He покоряться ночи... Художественная публицистика

О да, ей надлежало действовать так, как она действовала бы, если б была иной. Зачем она, заживо сгорая на костре, потеряла хладнокровие? Нет, назад она не вернется. Мосты сожжены, она не может больше обходиться без этого человека. Оставить его — выше ее сил, делить его с другой — тоже. С этой минуты она погибла. Враг всего живого не выпустит ее, принудит пройти через смерть — иного пути нет. Покончит она с собой или убьет сама — уже неважно. Отныне силы мрака взяли верх.

Присяжные ответили «да» на все вопросы, но, может быть, формула «смягчающие обстоятельства» оставляет обвиняемой кое-какие надежды? Пока суд совещался и Олимп пустовал, я наблюдал за нею. По мере того как текли минуты, она все сильней съеживалась, становилась меньше, втягивала голову в плечи. Как страшен такой распад личности, когда можешь проследить его воочию! Подсудимая сжимается изо всех сил, словно гусеница под занесенным каблуком. Какое одиночество! Два молодых жандарма, стоящие по обе стороны этой бездны страдания, смеются и переговариваются. Через несколько минут, когда г-жа Фавр-Бюлль вторично потеряет сознание, они даже проявят деликатность: они не злы — им просто не хватает воображения. Как бесценны были бы для нее в этот миг пожатие чьей-то руки, чье-то плечо, на которое можно опереться! Но молиться за нее — вот и все, что мы в состоянии для нее сделать. Она, та благочестивая девочка, которую сорок лет назад так любили в безонском монастыре Жен-мироносиц *, тоже, наверно, молится. Зачем ей устремлять взор на пустой судейский подиум? Общество, отвергшее ее, отринуло и Христа, изгнав его из претории *. Лишь в своем детском сердце может несчастная вновь обрести священный образ, но ничей голос не повторит ей в эту минуту слова одного из тех, кого отправили на казнь вместе с Иисусом: «Мы осуждены справедливо, потому что достойное по делам нашим приняли, а Он ничего худого не сделал» *.

— Суд идет!

Обвиняемая, шатаясь, поднимается. На подмостки легкой и быстрой поступью олимпийца возвращается председательствующий Баккар. Она не осмеливается поднять глаза на эту багровую тучу, заряженную молнией.

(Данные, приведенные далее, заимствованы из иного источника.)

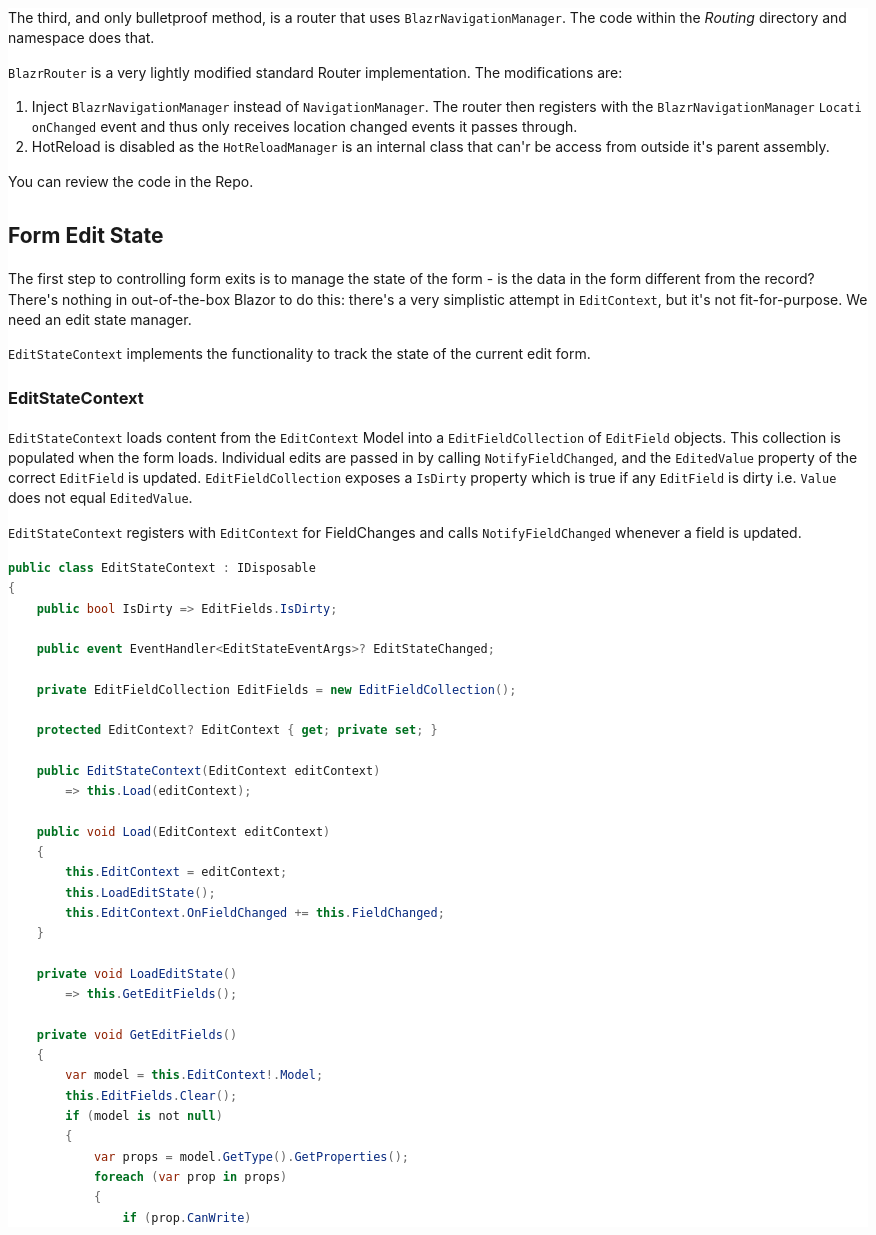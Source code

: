 The third, and only bulletproof method, is a router that uses `BlazrNavigationManager`.  The code within the *Routing* directory and namespace does that.

`BlazrRouter` is a very lightly modified standard Router implementation.  The modifications are:

1. Inject `BlazrNavigationManager` instead of `NavigationManager`.  The router then registers with the `BlazrNavigationManager` `LocationChanged` event and thus only receives location changed events it passes through.
2. HotReload is disabled as the `HotReloadManager` is an internal class that can'r be access from outside it's parent assembly.

You can review the code in the Repo.

## Form Edit State

The first step to controlling form exits is to manage the state of the form - is the data in the form different from the record?  There's nothing in out-of-the-box Blazor to do this: there's a very simplistic attempt in `EditContext`, but it's not fit-for-purpose.   We need an edit state manager.

`EditStateContext` implements the functionality to track the state of the current edit form. 

### EditStateContext

`EditStateContext` loads content from the `EditContext` Model into a `EditFieldCollection` of `EditField` objects.  This collection is populated when the form loads.  Individual edits are passed in by calling `NotifyFieldChanged`, and the `EditedValue` property of the correct `EditField` is updated.  `EditFieldCollection` exposes a `IsDirty` property which is true if any `EditField` is dirty i.e. `Value` does not equal `EditedValue`. 

`EditStateContext` registers with `EditContext` for FieldChanges and calls `NotifyFieldChanged` whenever a field is updated.

```csharp
public class EditStateContext : IDisposable
{
    public bool IsDirty => EditFields.IsDirty;

    public event EventHandler<EditStateEventArgs>? EditStateChanged;

    private EditFieldCollection EditFields = new EditFieldCollection();

    protected EditContext? EditContext { get; private set; }

    public EditStateContext(EditContext editContext)
        => this.Load(editContext);

    public void Load(EditContext editContext)
    {
        this.EditContext = editContext;
        this.LoadEditState();
        this.EditContext.OnFieldChanged += this.FieldChanged;
    }

    private void LoadEditState()
        => this.GetEditFields();

    private void GetEditFields()
    {
        var model = this.EditContext!.Model;
        this.EditFields.Clear();
        if (model is not null)
        {
            var props = model.GetType().GetProperties();
            foreach (var prop in props)
            {
                if (prop.CanWrite)
```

— Двадцать лет каторжных работ.

Тело несчастной оседает. Только маленькая рука в перчатке еще трепещет над пропастью. Но все предусмотрено: за кулисами ждет врач. Он выбегает, щупает запястье жертвы и успокаивает запнувшегося Баккара:

— Да, да, сможет дослушать.

Приговор дочитывается торопливо, но голосом, который не дрожит. Жандармы выносят живой труп.

Нет, мы протестуем не против кары: увы, она необходима. Но каково бы ни было преступление, на такой ступени падения и позора человек заслуживает и жалости, и чуткости, а христианин не побоится прибавить — даже любви. Личность этой женщины должна быть тем более священна для нас, что г-жа Фавр-Бюлль долгие годы жила безупречно и ее преступление не характерно для нее. И однако, в течение двух дней в соответствии с законами этих джунглей несчастное поверженное существо было ставкой в игре, бесспорно захватывающей, игре, где полные сил мужчины демонстрировали свои таланты.

Что ужасней на свете, чем правосудие без милосердия?